While the new unsub link naturally makes us worry about list attrition, I haven’t observed any huge changes in unsub rates for Gmail. Aside from the spike in unsubs that happens after Christmas and New Year’s, the rate still looks fairly steady. I should note that I looked at Gmail unsubs as a percentage of Gmail opens. This data represents about 4.6 billion sends to Gmail addresses since the beginning of 2014.



Earlier, I mentioned that unsubscribing is the healthy way for your subscribers to disengage. I know no one wants to lose subscribers, but some attrition is natural. The way your subscribers disengage can have a huge impact, because Gmail looks at past engagement when trying to prioritize and place your emails. If you want to motivate Gmail to put your campaigns in the inbox, try to avoid low open rates and high spam complaints, because those are huge red flags.

For those of you who are as paranoid as I am, I’ll answer the obvious question: Yes, now that they have the data, Gmail could start using unsubscribes as an indicator of low engagement. There are some good reasons why unsubs shouldn’t be viewed in a negative way, but I’ll save that for another blog post.

Either way, it’s going to be more important than ever to reduce irrelevance if you want to keep your subscribers around. Gmail is clearly challenging the notion that increasing your volume or frequency will overcome low engagement. The more email you send to uninterested subscribers, the more you risk annoying them into disengaging. If you haven’t started using segments to target or find groups in your list, now is a good time to try that out.

About that feedback loop

Behind the scenes, Gmail also started offering a kind of feedback loop (FBL). Normally, FBLs are just an email that goes to the sender whenever a subscriber hits the spam button. MailChimp gets these reports on behalf of our users, and we use the data to unsubscribe the complaining email address. Gmail set up their FBL a little differently.

Gmail doesn’t want to share data about individual subscribers the way most FBLs do. Some countries have laws that prevent that kind of sharing, so this isn’t entirely unusual. Fortunately for us, Gmail recognizes the value this data holds for ESPs, so they started providing aggregate reports on a campaign level, without specifying which subscribers complained.

Like the unsub link, Gmail uses the second DKIM signature we provide to authenticate and aggregate our email. To get down to the campaign level, Gmail had us add a special header called "X-Feedback-ID" that specifies the user and campaign IDs for aggregation. Once a day, Gmail sends us a CSV file with the worst campaigns according to their own mystical and unfathomably occult-like criteria. Just kidding, but I really don’t know what their thresholds are, because we don’t get every abuse report. We only get the ones Gmail thinks are really bad.
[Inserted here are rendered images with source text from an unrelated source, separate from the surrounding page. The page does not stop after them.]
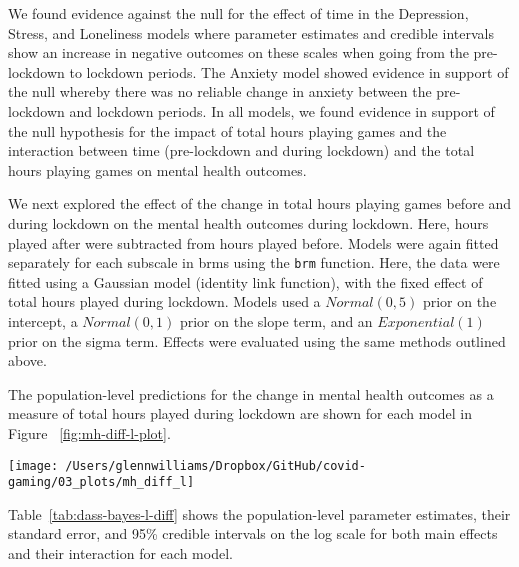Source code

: \documentclass[
  english,
  jou,floatsintext]{apa6}
\begin{document}
We found evidence against the null for the effect of time in the Depression, Stress, and Loneliness models where parameter estimates and credible intervals show an increase in negative outcomes on these scales when going from the pre-lockdown to lockdown periods. The Anxiety model showed evidence in support of the null whereby there was no reliable change in anxiety between the pre-lockdown and lockdown periods. In all models, we found evidence in support of the null hypothesis for the impact of total hours playing games and the interaction between time (pre-lockdown and during lockdown) and the total hours playing games on mental health outcomes.

We next explored the effect of the change in total hours playing games before and during lockdown on the mental health outcomes during lockdown. Here, hours played after were subtracted from hours played before. Models were again fitted separately for each subscale in brms using the \texttt{brm} function. Here, the data were fitted using a Gaussian model (identity link function), with the fixed effect of total hours played during lockdown. Models used a \(Normal(0, 5)\) prior on the intercept, a \(Normal(0, 1)\) prior on the slope term, and an \(Exponential(1)\) prior on the sigma term. Effects were evaluated using the same methods outlined above.

The population-level predictions for the change in mental health outcomes as a measure of total hours played during lockdown are shown for each model in Figure ~\ref{fig:mh-diff-l-plot}.

\begin{figure*}[!htbp]

{\centering \texttt{[image: /Users/glennwilliams/Dropbox/GitHub/covid-gaming/03\_plots/mh\_diff\_l]} 

}

\caption{Change in mental health outcomes for the depression, anxiety, stress, and loneliness measures as a function of the total hours played during lockdown. Lines indicate the posterior median ± 50\%, 80\%, and 95\% credible intervals.}\label{fig:mh-diff-l-plot}
\end{figure*}

Table~\ref{tab:dass-bayes-l-diff} shows the population-level parameter estimates, their standard error, and 95\% credible intervals on the log scale for both main effects and their interaction for each model.
\end{document}
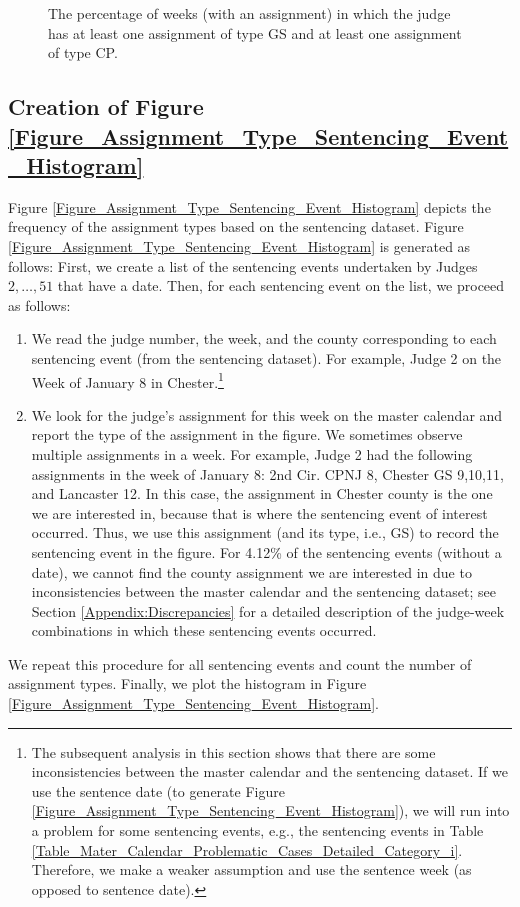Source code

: \documentclass[11pt, oneside]{article}   	%
\theoremstyle{ModifiedStyle}
\begin{document}
\begin{figure}[H]
\begin{minipage}{\textwidth}
				\vspace{-3mm}
				\caption{The percentage of weeks (with an assignment) in which the judge has at least one assignment of type GS and at least one assignment of type CP.}
				\label{Figure_Judge_Schedule_GS_CP_Percentage_Histogram}
			\end{minipage}
		\end{figure}

	\subsection{Creation of Figure \ref{Figure_Assignment_Type_Sentencing_Event_Histogram}}
		Figure \ref{Figure_Assignment_Type_Sentencing_Event_Histogram} depicts the frequency of the assignment types based on the sentencing dataset. Figure \ref{Figure_Assignment_Type_Sentencing_Event_Histogram} is generated as follows: First, we create a list of the sentencing events undertaken by Judges $2,\ldots,51$ that have a date. Then, for each sentencing event on the list, we proceed as follows:
		\begin{enumerate}
			\vspace{-3mm}
			\item We read the judge number, the week, and the county corresponding to each sentencing event (from the sentencing dataset). For example, Judge 2 on the Week of January 8 in Chester.\footnote{The subsequent analysis in this section shows that there are some inconsistencies between the master calendar and the sentencing dataset. If we use the sentence date (to generate Figure \ref{Figure_Assignment_Type_Sentencing_Event_Histogram}), we will run into a problem for some sentencing events, e.g., the sentencing events in Table \ref{Table_Mater_Calendar_Problematic_Cases_Detailed_Category_i}. Therefore, we make a weaker assumption and use the sentence week (as opposed to sentence date).}
			\vspace{-2mm}
			\item We look for the judge's assignment for this week on the master calendar and report the type of the assignment in the figure. We sometimes observe multiple assignments in a week. For example, Judge 2 had the following assignments in the week of January 8: 2nd Cir. CPNJ 8, Chester GS 9,10,11, and Lancaster 12. In this case, the assignment in Chester county is the one we are interested in, because that is where the sentencing event of interest occurred. Thus, we use this assignment (and its type, i.e., GS) to record the sentencing event in the figure. For 4.12\% of the sentencing events (without a date), we cannot find the county assignment we are interested in due to inconsistencies between the master calendar and the sentencing dataset; see Section \ref{Appendix:Discrepancies} for a detailed description of the judge-week combinations in which these sentencing events occurred.
		\end{enumerate}
		\vspace{-3mm}
		We repeat this procedure for all sentencing events and count the number of assignment types. Finally, we plot the histogram in Figure \ref{Figure_Assignment_Type_Sentencing_Event_Histogram}.
\end{document}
Needless to say, once we get the report, our compliance team gets to work. We look at the users to determine how abusive they are, and what steps we’ll take to end the abuse. So far, the number of users Gmail notifies us about is extremely low, so we’re still in the process of learning and doing things by hand.

I haven’t seen any major shifts in unique open rates. There are low opens just after New Year’s and a huge surge as everyone sobers up and goes back to work. By February, things seem to have calmed down again. I haven’t looked for changes before and after the whole image caching thing, but I’ll dig into that for a future post.


Gmail’s master plan

In the past few months, Gmail has added tabs, turned on images by default, made the unsub link more prominent, and now they’re starting to work with ESPs to stop abuse. If I had to pull out a single philosophy behind these changes, I’d say Gmail wants to make sure their users don’t feel annoyed when checking their email. If you’re struggling with engagement, it might help to keep that in mind.